PayInvoice-P2P follows a structured Procure-to-Pay cycle where each step feeds into the next. Budget is validated at key checkpoints, and approvals are enforced through configurable workflows.

The P2P Flow

┌──────────────┐     ┌─────────┐     ┌───────────────┐     ┌────────────────┐
│  Purchase    │────▶│   RFQ   │────▶│   Supplier    │────▶│   Purchase     │
│  Request     │     │         │     │   Quotation   │     │   Order        │
│  (Requisition)│     │         │     │  (Comparison) │     │ ✓ Budget Check │
└──────────────┘     └─────────┘     └───────────────┘     └───────┬────────┘

                          ┌─────────────────────────────────────────┘

                   ┌────────────────┐     ┌────────────────┐     ┌──────────┐
                   │   Purchase     │────▶│   Purchase     │────▶│ Payment  │
                   │   Receipt      │     │   Invoice      │     │ Entry    │
                   │   (GRN)        │     │ ✓ Budget Check │     │          │
                   │ ✓ Provisional  │     │ ✓ GST/E-Invoice│     │          │
                   └────────────────┘     └────────────────┘     └──────────┘

What Happens at Each Stage

1. Purchase Request (Purchase Requisition)

A department head or project manager identifies a need and raises a Purchase Requisition. This is the starting point of the procurement cycle.

  • Who creates it: Department users, project managers
  • What it captures: Items needed, quantities, required-by date, budget code (WBS)
  • What happens next: Approved MR can be converted to an RFQ or directly to a Purchase Order

➡️ Purchase Request details

2. Request for Quotation (RFQ)

The procurement team sends an RFQ to multiple suppliers to get competitive pricing.

  • Who creates it: Procurement officers
  • What it captures: Items from MR, list of suppliers to invite, submission deadline
  • What happens next: Suppliers submit quotations, which are compared side-by-side

➡️ RFQ details

3. Supplier Quotation & Comparison

Suppliers respond with their pricing. PayInvoice provides comparison tools to evaluate quotes.

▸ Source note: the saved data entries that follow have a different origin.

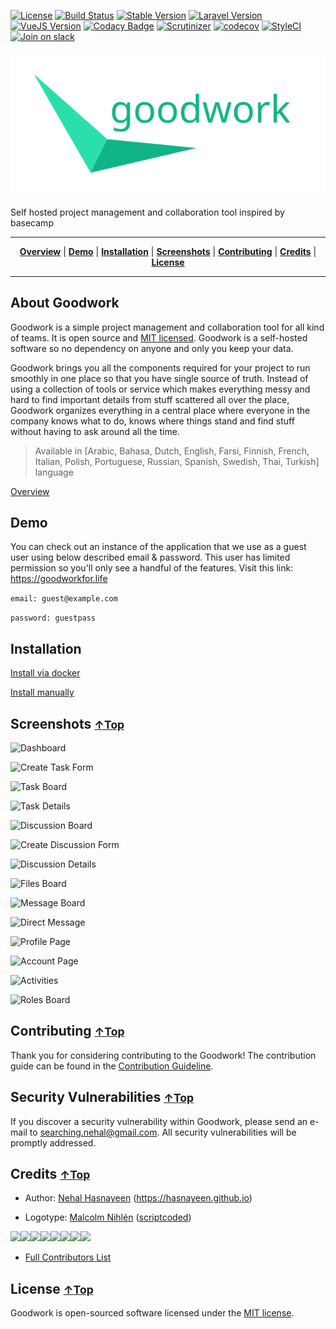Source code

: [![License](http://img.shields.io/badge/license-MIT-brightgreen.svg)](https://github.com/iluminar/goodwork/blob/dev/LICENSE)
[![Build Status](https://travis-ci.org/iluminar/goodwork.svg?branch=dev)](https://travis-ci.org/iluminar/goodwork)
[![Stable Version](https://poser.pugx.org/iluminar/goodwork/v/stable)](https://github.com/iluminar/goodwork)
[![Laravel Version](https://img.shields.io/badge/Laravel-5.7-brightgreen.svg?style=flat)](https://github.com/laravel/laravel)
[![VueJS Version](https://img.shields.io/badge/vue-2.5.13-brightgreen.svg?style=flat)](https://github.com/vuejs/vue)
[![Codacy Badge](https://api.codacy.com/project/badge/Grade/e52feb1563874cd19bc1ffbff32aa567)](https://www.codacy.com/app/Hasnayeen/goodwork)
[![Scrutinizer](https://scrutinizer-ci.com/g/iluminar/goodwork/badges/quality-score.png?b=master)](https://scrutinizer-ci.com/g/iluminar/goodwork)
[![codecov](https://codecov.io/gh/iluminar/goodwork/branch/master/graph/badge.svg)](https://codecov.io/gh/iluminar/goodwork)
[![StyleCI](https://styleci.io/repos/81873619/shield?branch=dev&style=flat)](https://styleci.io/repos/81873619)
[![Join on slack](https://img.shields.io/badge/join%20on-slack-green.svg)](https://join.slack.com/t/iluminar/shared_invite/enQtNDY0Mzc3NDkwOTY1LTJhZTNiYmMxZmE4NGU5MTJhODI5OWMyNjc4ZmIyNDVhODRhMGUzNDU0MmM1OGRmZjBiYWM0NjcwNWRjMDJjNTA)

<a id="goodwork" href="https://github.com/iluminar/goodwork"><img src="public/logos/logo.svg" alt="Goodwork" style="max-width:100%;"></a>

Self hosted project management and collaboration tool inspired by basecamp

<hr>
<p align="center">
<b><a href="#about-goodwork">Overview</a></b>
|
<b><a href="#demo">Demo</a></b>
|
<b><a href="#installation">Installation</a></b>
|
<b><a href="#screenshots-top">Screenshots</a></b>
|
<b><a href="#contributing-top">Contributing</a></b>
|
<b><a href="#credits-top">Credits</a></b>
|
<b><a href="#license-top">License</a></b>
</p>

<hr>

## About Goodwork

Goodwork is a simple project management and collaboration tool for all kind of teams. It is open source and [MIT licensed](https://github.com/iluminar/goodwork/blob/dev/LICENSE). Goodwork is a self-hosted software so no dependency on anyone and only you keep your data.

Goodwork brings you all the components required for your project to run smoothly in one place so that you have single source of truth. Instead of using a collection of tools or service which makes everything messy and hard to find important details from stuff scattered all over the place, Goodwork organizes everything in a central place where everyone in the company knows what to do, knows where things stand and find stuff without having to ask around all the time.

> Available in [Arabic, Bahasa, Dutch, English, Farsi, Finnish, French, Italian, Polish, Portuguese, Russian, Spanish, Swedish, Thai, Turkish] language

[Overview](https://github.com/iluminar/goodwork/wiki/Overview)

## Demo

You can check out an instance of the application that we use as a guest user using below described email & password. This user has limited permission so you'll only see a handful of the features. Visit this link: https://goodworkfor.life

`email: guest@example.com`

`password: guestpass`

## Installation

[Install via docker](https://github.com/iluminar/goodwork/wiki/Installation#setup-using-docker)

[Install manually](https://github.com/iluminar/goodwork/wiki/Installation#setup-usual-way-if-youre-not-using-docker)

## Screenshots <small>[↑Top](#goodwork)</small>

![Dashboard](https://i.imgur.com/oPlF1bi.png)

![Create Task Form](https://i.imgur.com/QlkS0IJ.png)

![Task Board](https://i.imgur.com/sfl2hLr.png)

![Task Details](https://i.imgur.com/J6wKeNL.png)

![Discussion Board](https://i.imgur.com/DgsIScx.png)

![Create Discussion Form](https://i.imgur.com/gHKGAjc.png)

![Discussion Details](https://i.imgur.com/NchQpJE.png)

![Files Board](https://i.imgur.com/iaQDmQR.png)

![Message Board](https://i.imgur.com/neakUm5.png)

![Direct Message](https://i.imgur.com/C3kbApV.png)

![Profile Page](https://i.imgur.com/MOS2k8l.png)

![Account Page](https://i.imgur.com/TelYaCs.png)

![Activities](https://i.imgur.com/FfYSOq1.png)

![Roles Board](https://i.imgur.com/87gbE0v.png)

## Contributing <small>[↑Top](#goodwork)</small>

Thank you for considering contributing to the Goodwork! The contribution guide can be found in the [Contribution Guideline](https://github.com/iluminar/goodwork/wiki/Contribution-Guideline).

## Security Vulnerabilities <small>[↑Top](#goodwork)</small>

If you discover a security vulnerability within Goodwork, please send an e-mail to searching.nehal@gmail.com. All security vulnerabilities will be promptly addressed.

## Credits <small>[↑Top](#goodwork)</small>

- Author: [Nehal Hasnayeen](https://github.com/Hasnayeen) (https://hasnayeen.github.io)

- Logotype: [Malcolm Nihlén](https://github.com/scriptcoded) ([scriptcoded](https://github.com/scriptcoded))

[![](https://sourcerer.io/fame/Hasnayeen/iluminar/goodwork/images/0)](https://sourcerer.io/fame/Hasnayeen/iluminar/goodwork/links/0)[![](https://sourcerer.io/fame/Hasnayeen/iluminar/goodwork/images/1)](https://sourcerer.io/fame/Hasnayeen/iluminar/goodwork/links/1)[![](https://sourcerer.io/fame/Hasnayeen/iluminar/goodwork/images/2)](https://sourcerer.io/fame/Hasnayeen/iluminar/goodwork/links/2)[![](https://sourcerer.io/fame/Hasnayeen/iluminar/goodwork/images/3)](https://sourcerer.io/fame/Hasnayeen/iluminar/goodwork/links/3)[![](https://sourcerer.io/fame/Hasnayeen/iluminar/goodwork/images/4)](https://sourcerer.io/fame/Hasnayeen/iluminar/goodwork/links/4)[![](https://sourcerer.io/fame/Hasnayeen/iluminar/goodwork/images/5)](https://sourcerer.io/fame/Hasnayeen/iluminar/goodwork/links/5)[![](https://sourcerer.io/fame/Hasnayeen/iluminar/goodwork/images/6)](https://sourcerer.io/fame/Hasnayeen/iluminar/goodwork/links/6)[![](https://sourcerer.io/fame/Hasnayeen/iluminar/goodwork/images/7)](https://sourcerer.io/fame/Hasnayeen/iluminar/goodwork/links/7)

- [Full Contributors List](https://github.com/iluminar/goodwork/graphs/contributors)

## License <small>[↑Top](#goodwork)</small>

Goodwork is open-sourced software licensed under the [MIT license](http://opensource.org/licenses/MIT).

  • Who reviews it: Procurement officers, budget managers
  • What it captures: Supplier prices, terms, delivery timelines
  • What happens next: Best quotation is selected and converted to a Purchase Order

➡️ Supplier Quotation details

4. Purchase Order

The formal order to the supplier. This is where budget enforcement kicks in — the system validates that sufficient budget exists under the selected WBS code before allowing submission.

  • Who approves it: Approval workflow (configurable by amount, department, etc.)
  • Budget checkpoint: Available Budget must cover the PO amount
  • What happens next: Supplier delivers goods → GRN, or supplier sends invoice → PI

➡️ Purchase Order details

5. Purchase Receipt (Goods Receipt Note / GRN)

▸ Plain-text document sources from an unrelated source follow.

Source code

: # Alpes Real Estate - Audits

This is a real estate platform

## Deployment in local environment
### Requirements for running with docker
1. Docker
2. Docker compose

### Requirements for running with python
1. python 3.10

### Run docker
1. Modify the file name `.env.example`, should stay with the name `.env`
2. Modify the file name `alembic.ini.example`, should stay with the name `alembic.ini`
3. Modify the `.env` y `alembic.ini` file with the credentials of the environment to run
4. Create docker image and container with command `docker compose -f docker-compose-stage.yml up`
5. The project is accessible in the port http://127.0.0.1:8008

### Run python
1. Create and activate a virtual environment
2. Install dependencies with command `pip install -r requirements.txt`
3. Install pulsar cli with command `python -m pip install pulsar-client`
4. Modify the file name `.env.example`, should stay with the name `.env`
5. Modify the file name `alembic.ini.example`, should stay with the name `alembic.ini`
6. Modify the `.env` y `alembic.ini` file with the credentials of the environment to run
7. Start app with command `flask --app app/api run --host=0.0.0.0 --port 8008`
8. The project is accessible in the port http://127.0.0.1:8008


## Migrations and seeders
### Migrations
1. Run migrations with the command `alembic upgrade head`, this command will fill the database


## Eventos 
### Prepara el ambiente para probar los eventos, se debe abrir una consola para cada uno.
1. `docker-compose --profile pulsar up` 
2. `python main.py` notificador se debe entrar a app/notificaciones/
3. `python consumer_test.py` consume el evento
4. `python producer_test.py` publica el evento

When goods arrive, a GRN is created against the Purchase Order. If provisional accounting is enabled, a provisional journal entry is created automatically.

  • Who creates it: Stores/warehouse team
  • What it captures: Quantities received, accepted, rejected
  • Provisional accounting: Creates a provisional liability entry (reversed when PI is submitted)

➡️ Purchase Receipt details

6. Purchase Invoice

The supplier's invoice is entered and matched against the PO and/or GRN. Budget is validated again. GST calculations, e-invoice generation, and TDS withholding happen at this stage.

  • Who creates it: Accounts Payable team
  • Budget checkpoint: Final budget validation before booking the expense
  • Compliance: GST auto-calculated, e-invoice generated via NIC, TDS applied per supplier category

➡️ Purchase Invoice details

7. Payment Entry

Payment is processed to the supplier, reconciled against outstanding invoices.

  • Who creates it: Finance/treasury team
  • SAP sync: Payment status syncs back to SAP if integration is enabled

➡️ Payment Entry details

Alternative Flows

Not every procurement follows all seven steps. Common shortcuts:

ScenarioFlow
Direct PO (known supplier, no bidding needed)MR → PO → GRN → PI
Emergency purchase (urgent, single supplier)PO → PI (no MR or RFQ)
Service purchase (no physical goods)MR → PO → PI (no GRN)
Tender-based (large project procurement)Tender → RFQ → SQ → PO → GRN → PI
Advance paymentPO → Payment Entry (advance) → GRN → PI (advance adjusted)

Budget Enforcement Points

Budget is checked at two critical points in the flow:

  1. Purchase Order submission — system checks if the WBS code has sufficient available budget. If not, submission is blocked with an error showing the shortfall.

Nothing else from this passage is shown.